Por Oscar M. Prieto , 10 mayo, 2020

La tarde está de tormenta y las horas, acurrucadas en el reloj, se sueñan tan largas que, hasta el péndulo se ha vuelto lento y su cadencia, quizás, más amable, menos exigente. Cuántas veces no habremos deseado esta conjunción de tiempo y nube para sentarnos a leer. Siéntense a leer. Este es mi único consejo. Mientras uno lee, los problemas desaparecen, al menos por un rato, de la mente.

Aquiles acaba de herir mortalmente a Héctor. Se acerca el final de la guerra de Troya. Con un hilo de voz, Héctor pide a su enemigo: “Te lo ruego por tu alma, por tus rodillas y por tus padres: ¡No permitas que los perros me despedacen y devoren junto a las naves aqueas! Acepta el bronce y el oro que en abundancia te darán mi padre y mi veneranda madre, y entrega a los míos el cadáver para que lo lleven a mi casa, y los troyanos y sus esposas lo pongan en la pira”.

Es el canto XXII de la Ilíada, texto fundacional de la literatura occidental. Nos reconocemos en los clásicos porque somos los mismos, aunque miles de años nos separen. Otras especies animales pueden lamentarse ante la muerte, pero sólo los neandertales y los sapiens sapiens, es decir nosotros, honramos a los muertos, nos despedimos de ellos con complejos rituales.

Aquiles, todavía dominado por la cólera, taladra los tobillos del cuerpo sin vida y lo arrastra con el caballo ante los ojos de su padre y de su madre. Nada puede haber más doloroso, ni siquiera la muerte, que ese maltrato dado al cadáver, nada más horrible que privarlo de descanso.
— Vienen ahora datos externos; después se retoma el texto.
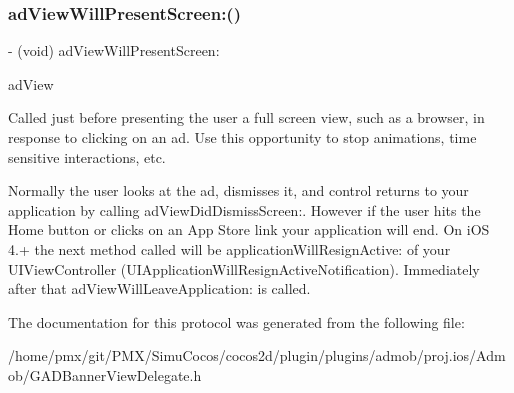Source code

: \subsubsection{\texorpdfstring{ad\+View\+Will\+Present\+Screen\+:()}{adViewWillPresentScreen:()}}
{\footnotesize\ttfamily -\/ (void) ad\+View\+Will\+Present\+Screen\+: \begin{DoxyParamCaption}\item[{(\hyperlink{interfaceGADBannerView}{G\+A\+D\+Banner\+View} $\ast$)}]{ad\+View }\end{DoxyParamCaption}\hspace{0.3cm}{\ttfamily [optional]}}

Called just before presenting the user a full screen view, such as a browser, in response to clicking on an ad. Use this opportunity to stop animations, time sensitive interactions, etc.

Normally the user looks at the ad, dismisses it, and control returns to your application by calling ad\+View\+Did\+Dismiss\+Screen\+:. However if the user hits the Home button or clicks on an App Store link your application will end. On i\+OS 4.+ the next method called will be application\+Will\+Resign\+Active\+: of your U\+I\+View\+Controller (U\+I\+Application\+Will\+Resign\+Active\+Notification). Immediately after that ad\+View\+Will\+Leave\+Application\+: is called. 

The documentation for this protocol was generated from the following file\+:\begin{DoxyCompactItemize}
\item 
/home/pmx/git/\+P\+M\+X/\+Simu\+Cocos/cocos2d/plugin/plugins/admob/proj.\+ios/\+Admob/G\+A\+D\+Banner\+View\+Delegate.\+h\end{DoxyCompactItemize}
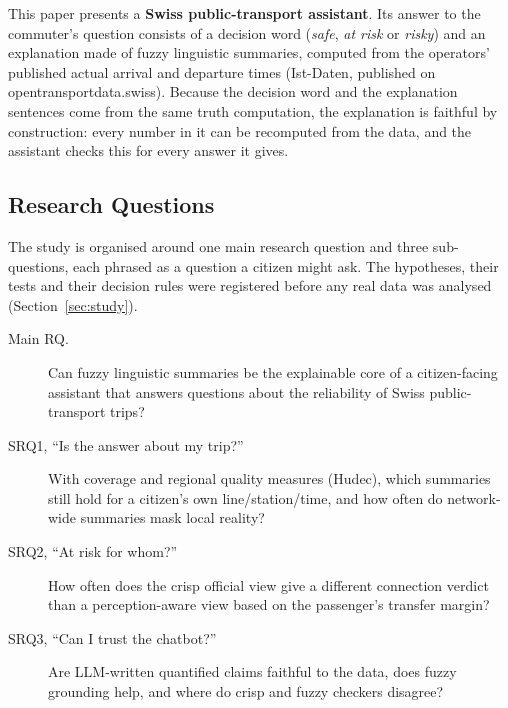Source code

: This paper presents a \textbf{Swiss public-transport assistant}. Its answer to the
commuter's question consists of a decision word (\emph{safe}, \emph{at risk} or
\emph{risky}) and an explanation made of fuzzy linguistic summaries, computed from the
operators' published actual arrival and departure times (Ist-Daten, published on
opentransportdata.swiss). Because the decision word and the explanation sentences come from
the same truth computation, the explanation is faithful by construction: every number in it
can be recomputed from the data, and the assistant checks this for every answer it gives.

\subsection{Research Questions}
\label{sec:rq}
The study is organised around one main research question and three sub-questions, each
phrased as a question a citizen might ask. The hypotheses, their tests and their decision
rules were registered before any real data was analysed (Section~\ref{sec:study}).

\begin{description}
  \item[Main RQ.] Can fuzzy linguistic summaries be the explainable core of a
  citizen-facing assistant that answers questions about the reliability of Swiss
  public-transport trips?
  \item[SRQ1, ``Is the answer about my trip?''] With coverage and regional quality measures
  (Hudec), which summaries still hold for a citizen's own line/station/time, and how often
  do network-wide summaries mask local reality?
  \item[SRQ2, ``At risk for whom?''] How often does the crisp official view give a
  different connection verdict than a perception-aware view based on the passenger's
  transfer margin?
  \item[SRQ3, ``Can I trust the chatbot?''] Are LLM-written quantified claims faithful to
  the data, does fuzzy grounding help, and where do crisp and fuzzy checkers disagree?
\end{description}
Príamo, el padre de Héctor, reúne en su pecho el valor necesario para cruzar al campamento enemigo y entrar en la tienda de Aquiles, asesino de su hijo. Es capaz de todo por recuperar su cadáver y dispensarle el funeral que merece. Es capaz de arrodillarse y besar las manos que han matado: “Respeta a los dioses, Aquiles, y apiádate de mí”. Se trata de uno de los pasajes más conmovedores jamás escritos, prueba de la universal necesidad de enterrar a nuestros muertos, de hacer el duelo. Aquiles, mirando compasivo la cabeza y la barba encanecida, le entrega el cadáver y concede una tregua antes de volver a pelear, si necesario fuere.

Nos creíamos grandes y qué frágiles somos, hasta las despedidas últimas nos las han cambiado. Descansen en paz.